→ **Exercise description**
In the listing below, every line with the word "ticaretin" needs to be copied.

→ **Dataset extract**
* * * * *

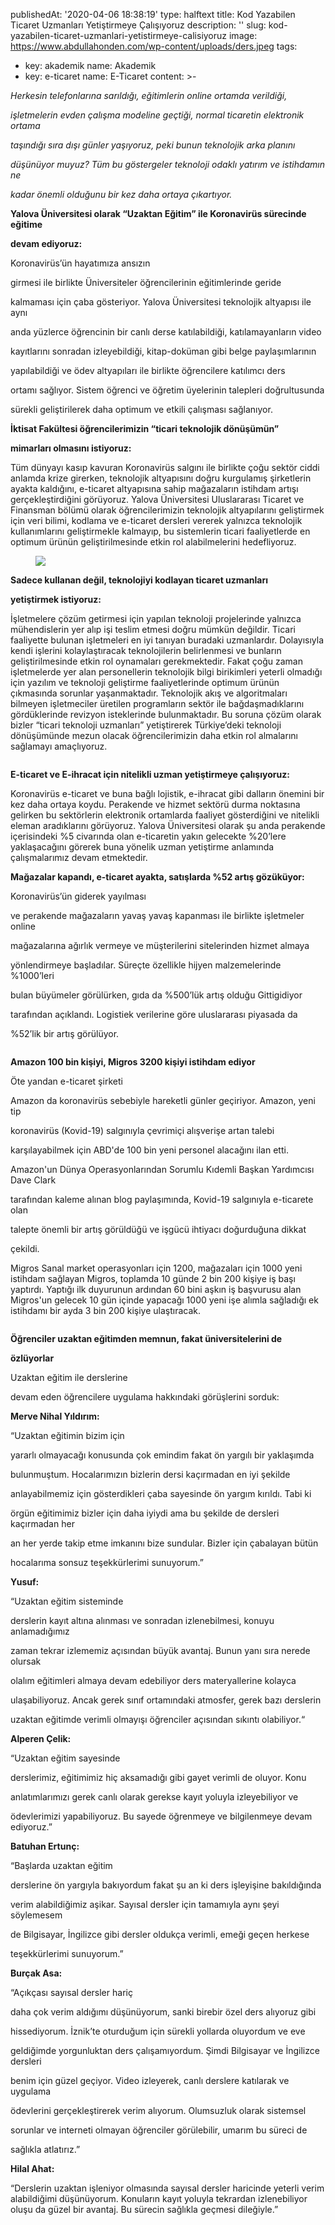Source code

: publishedAt: '2020-04-06 18:38:19'
type: halftext
title: Kod Yazabilen Ticaret Uzmanları Yetiştirmeye Çalışıyoruz
description: ''
slug: kod-yazabilen-ticaret-uzmanlari-yetistirmeye-calisiyoruz
image: https://www.abdullahonden.com/wp-content/uploads/ders.jpeg
tags:
  - key: akademik
    name: Akademik
  - key: e-ticaret
    name: E-Ticaret
content: >-
  <!-- wp:paragraph -->

  <p><em>Herkesin telefonlarına sarıldığı, eğitimlerin online ortamda verildiği,

  işletmelerin evden çalışma modeline geçtiği, normal ticaretin elektronik
  ortama

  taşındığı sıra dışı günler yaşıyoruz, peki bunun teknolojik arka planını

  düşünüyor muyuz? Tüm bu göstergeler teknoloji odaklı yatırım ve istihdamın ne

  kadar önemli olduğunu bir kez daha ortaya çıkartıyor. </em></p>

  <!-- /wp:paragraph -->


  <!-- wp:paragraph -->

  <p><strong>Yalova Üniversitesi olarak “Uzaktan Eğitim” ile Koronavirüs
  sürecinde eğitime

  devam ediyoruz:</strong></p>

  <!-- /wp:paragraph -->


  <!-- wp:paragraph -->

  <p>Koronavirüs’ün hayatımıza ansızın

  girmesi ile birlikte Üniversiteler öğrencilerinin eğitimlerinde geride

  kalmaması için çaba gösteriyor. Yalova Üniversitesi teknolojik altyapısı ile
  aynı

  anda yüzlerce öğrencinin bir canlı derse katılabildiği, katılamayanların video

  kayıtlarını sonradan izleyebildiği, kitap-doküman gibi belge paylaşımlarının

  yapılabildiği ve ödev altyapıları ile birlikte öğrencilere katılımcı ders

  ortamı sağlıyor. Sistem öğrenci ve öğretim üyelerinin talepleri doğrultusunda

  sürekli geliştirilerek daha optimum ve etkili çalışması sağlanıyor.</p>

  <!-- /wp:paragraph -->


  <!-- wp:paragraph -->

  <p><strong>İktisat Fakültesi öğrencilerimizin “ticari teknolojik dönüşümün”

  mimarları olmasını istiyoruz:</strong></p>

  <!-- /wp:paragraph -->


  <!-- wp:paragraph -->

  <p>Tüm dünyayı kasıp kavuran Koronavirüs salgını ile birlikte çoğu sektör
  ciddi anlamda krize girerken, teknolojik altyapısını doğru kurgulamış
  şirketlerin ayakta kaldığını, e-ticaret altyapısına sahip mağazaların istihdam
  artışı gerçekleştirdiğini görüyoruz. Yalova Üniversitesi Uluslararası Ticaret
  ve Finansman bölümü olarak öğrencilerimizin teknolojik altyapılarını
  geliştirmek için veri bilimi, kodlama ve e-ticaret dersleri vererek yalnızca
  teknolojik kullanımlarını geliştirmekle kalmayıp, bu sistemlerin ticari
  faaliyetlerde en optimum ürünün geliştirilmesinde etkin rol alabilmelerini
  hedefliyoruz.</p>

  <!-- /wp:paragraph -->


  <!-- wp:image -->

  <figure class="wp-block-image"><img
  src="https://www.abdullahonden.com/wp-content/uploads/canli-ders.png"/></figure>

  <!-- /wp:image -->


  <!-- wp:paragraph -->

  <p><strong>Sadece kullanan değil, teknolojiyi kodlayan ticaret uzmanları

  yetiştirmek istiyoruz: </strong></p>

  <!-- /wp:paragraph -->


  <!-- wp:paragraph -->

  <p>İşletmelere çözüm getirmesi için yapılan teknoloji projelerinde yalnızca
  mühendislerin yer alıp işi teslim etmesi doğru mümkün değildir. Ticari
  faaliyette bulunan işletmeleri en iyi tanıyan buradaki uzmanlardır.
  Dolayısıyla kendi işlerini kolaylaştıracak teknolojilerin belirlenmesi ve
  bunların geliştirilmesinde etkin rol oynamaları gerekmektedir. Fakat çoğu
  zaman işletmelerde yer alan personellerin teknolojik bilgi birikimleri yeterli
  olmadığı için yazılım ve teknoloji geliştirme faaliyetlerinde optimum ürünün
  çıkmasında sorunlar yaşanmaktadır. Teknolojik akış ve algoritmaları bilmeyen
  işletmeciler üretilen programların sektör ile bağdaşmadıklarını gördüklerinde
  revizyon isteklerinde bulunmaktadır. Bu soruna çözüm olarak bizler “ticari
  teknoloji uzmanları” yetiştirerek Türkiye’deki teknoloji dönüşümünde mezun
  olacak öğrencilerimizin daha etkin rol almalarını sağlamayı amaçlıyoruz.</p>

  <!-- /wp:paragraph -->


  <!-- wp:image -->

  <figure class="wp-block-image"><img
  src="https://www.abdullahonden.com/wp-content/uploads/dersten.png"
  alt=""/></figure>

  <!-- /wp:image -->


  <!-- wp:paragraph -->

  <p><strong>E-ticaret ve E-ihracat için nitelikli uzman yetiştirmeye
  çalışıyoruz:</strong></p>

  <!-- /wp:paragraph -->


  <!-- wp:paragraph -->

  <p>Koronavirüs e-ticaret ve buna bağlı lojistik, e-ihracat gibi dalların
  önemini bir kez daha ortaya koydu. Perakende ve hizmet sektörü durma noktasına
  gelirken bu sektörlerin elektronik ortamlarda faaliyet gösterdiğini ve
  nitelikli eleman aradıklarını görüyoruz. Yalova Üniversitesi olarak şu anda
  perakende içerisindeki %5 civarında olan e-ticaretin yakın gelecekte %20’lere
  yaklaşacağını görerek buna yönelik uzman yetiştirme anlamında çalışmalarımız
  devam etmektedir.</p>

  <!-- /wp:paragraph -->


  <!-- wp:paragraph -->

  <p><strong>Mağazalar kapandı, e-ticaret ayakta, satışlarda %52 artış
  gözüküyor:</strong></p>

  <!-- /wp:paragraph -->


  <!-- wp:paragraph -->

  <p>Koronavirüs’ün giderek yayılması

  ve perakende mağazaların yavaş yavaş kapanması ile birlikte işletmeler online

  mağazalarına ağırlık vermeye ve müşterilerini sitelerinden hizmet almaya

  yönlendirmeye başladılar. Süreçte özellikle hijyen malzemelerinde %1000’leri

  bulan büyümeler görülürken, gıda da %500’lük artış olduğu Gittigidiyor

  tarafından açıklandı. Logistiek verilerine göre uluslararası piyasada da

  %52’lik bir artış görülüyor.</p>

  <!-- /wp:paragraph -->


  <!-- wp:image -->

  <figure class="wp-block-image"><img
  src="https://www.abdullahonden.com/wp-content/uploads/ders.jpeg"
  alt=""/></figure>

  <!-- /wp:image -->


  <!-- wp:paragraph -->

  <p><strong>Amazon 100 bin kişiyi, Migros 3200 kişiyi istihdam
  ediyor</strong></p>

  <!-- /wp:paragraph -->


  <!-- wp:paragraph -->

  <p>Öte yandan e-ticaret şirketi

  Amazon da koronavirüs sebebiyle hareketli günler geçiriyor. Amazon, yeni tip

  koronavirüs (Kovid-19) salgınıyla çevrimiçi alışverişe artan talebi

  karşılayabilmek için ABD'de 100 bin yeni personel alacağını ilan etti.

  Amazon'un Dünya Operasyonlarından Sorumlu Kıdemli Başkan Yardımcısı Dave Clark

  tarafından kaleme alınan blog paylaşımında, Kovid-19 salgınıyla e-ticarete
  olan

  talepte önemli bir artış görüldüğü ve işgücü ihtiyacı doğurduğuna dikkat

  çekildi. </p>

  <!-- /wp:paragraph -->


  <!-- wp:paragraph -->

  <p>Migros Sanal market operasyonları için 1200, mağazaları için 1000 yeni
  istihdam sağlayan Migros, toplamda 10 günde 2 bin 200 kişiye iş başı yaptırdı.
  Yaptığı ilk duyurunun ardından 60 bini aşkın iş başvurusu alan Migros'un
  gelecek 10 gün içinde yapacağı 1000 yeni işe alımla sağladığı ek istihdamı bir
  ayda 3 bin 200 kişiye ulaştıracak. </p>

  <!-- /wp:paragraph -->


  <!-- wp:image -->

  <figure class="wp-block-image"><img
  src="https://www.abdullahonden.com/wp-content/uploads/lab.png"
  alt=""/></figure>

  <!-- /wp:image -->


  <!-- wp:paragraph -->

  <p><strong>Öğrenciler uzaktan eğitimden memnun, fakat üniversitelerini de

  özlüyorlar</strong></p>

  <!-- /wp:paragraph -->


  <!-- wp:paragraph -->

  <p>Uzaktan eğitim ile derslerine

  devam eden öğrencilere uygulama hakkındaki görüşlerini sorduk:</p>

  <!-- /wp:paragraph -->


  <!-- wp:paragraph -->

  <p><strong>Merve Nihal Yıldırım:</strong></p>

  <!-- /wp:paragraph -->


  <!-- wp:paragraph -->

  <p>“Uzaktan eğitimin bizim için

  yararlı olmayacağı konusunda çok emindim fakat ön yargılı bir yaklaşımda

  bulunmuştum. Hocalarımızın bizlerin dersi kaçırmadan en iyi şekilde

  anlayabilmemiz için gösterdikleri çaba sayesinde ön yargım kırıldı. Tabi ki

  örgün eğitimimiz bizler için daha iyiydi ama bu şekilde de dersleri kaçırmadan
  her

  an her yerde takip etme imkanını bize sundular. Bizler için çabalayan bütün

  hocalarıma sonsuz teşekkürlerimi sunuyorum.”</p>

  <!-- /wp:paragraph -->


  <!-- wp:paragraph -->

  <p><strong>Yusuf:</strong></p>

  <!-- /wp:paragraph -->


  <!-- wp:paragraph -->

  <p>“Uzaktan eğitim sisteminde

  derslerin kayıt altına alınması ve sonradan izlenebilmesi, konuyu
  anlamadığımız

  zaman tekrar izlememiz açısından büyük avantaj. Bunun yanı sıra nerede olursak

  olalım eğitimleri almaya devam edebiliyor ders materyallerine kolayca

  ulaşabiliyoruz. Ancak gerek sınıf ortamındaki atmosfer, gerek bazı derslerin

  uzaktan eğitimde verimli olmayışı öğrenciler açısından sıkıntı
  olabiliyor.“</p>

  <!-- /wp:paragraph -->


  <!-- wp:paragraph -->

  <p><strong>Alperen Çelik:</strong></p>

  <!-- /wp:paragraph -->


  <!-- wp:paragraph -->

  <p>“Uzaktan eğitim sayesinde

  derslerimiz, eğitimimiz hiç aksamadığı gibi gayet verimli de oluyor. Konu

  anlatımlarımızı gerek canlı olarak gerekse kayıt yoluyla izleyebiliyor ve

  ödevlerimizi yapabiliyoruz. Bu sayede öğrenmeye ve bilgilenmeye devam
  ediyoruz.”</p>

  <!-- /wp:paragraph -->


  <!-- wp:paragraph -->

  <p><strong>Batuhan Ertunç:</strong></p>

  <!-- /wp:paragraph -->


  <!-- wp:paragraph -->

  <p>“Başlarda uzaktan eğitim

  derslerine ön yargıyla bakıyordum fakat şu an ki ders işleyişine bakıldığında

  verim alabildiğimiz aşikar. Sayısal dersler için tamamıyla aynı şeyi
  söylemesem

  de Bilgisayar, İngilizce gibi dersler oldukça verimli, emeği geçen herkese

  teşekkürlerimi sunuyorum.”</p>

  <!-- /wp:paragraph -->


  <!-- wp:paragraph -->

  <p><strong>Burçak Asa:</strong></p>

  <!-- /wp:paragraph -->


  <!-- wp:paragraph -->

  <p>“Açıkçası sayısal dersler hariç

  daha çok verim aldığımı düşünüyorum, sanki birebir özel ders alıyoruz gibi

  hissediyorum. İznik’te oturduğum için sürekli yollarda oluyordum ve eve

  geldiğimde yorgunluktan ders çalışamıyordum. Şimdi Bilgisayar ve İngilizce
  dersleri

  benim için güzel geçiyor. Video izleyerek, canlı derslere katılarak ve
  uygulama

  ödevlerini gerçekleştirerek verim alıyorum. Olumsuzluk olarak sistemsel

  sorunlar ve interneti olmayan öğrenciler görülebilir, umarım bu süreci de

  sağlıkla atlatırız.”</p>

  <!-- /wp:paragraph -->


  <!-- wp:paragraph -->

  <p><strong>Hilal Ahat:</strong></p>

  <!-- /wp:paragraph -->


  <!-- wp:paragraph -->

  <p>“Derslerin uzaktan işleniyor olmasında sayısal dersler haricinde yeterli
  verim alabildiğimi düşünüyorum. Konuların kayıt yoluyla tekrardan
  izlenebiliyor oluşu da güzel bir avantaj. Bu sürecin sağlıkla geçmesi
  dileğiyle.”</p>

  <!-- /wp:paragraph -->


  <!-- wp:image -->

  <figure class="wp-block-image"><img
  src="https://www.abdullahonden.com/wp-content/uploads/fakulte.jpeg"
  alt=""/></figure>

  <!-- /wp:image -->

* * * * *

→ **Solved problem**
  işletmelerin evden çalışma modeline geçtiği, normal ticaretin elektronik
  perakende içerisindeki %5 civarında olan e-ticaretin yakın gelecekte %20’lere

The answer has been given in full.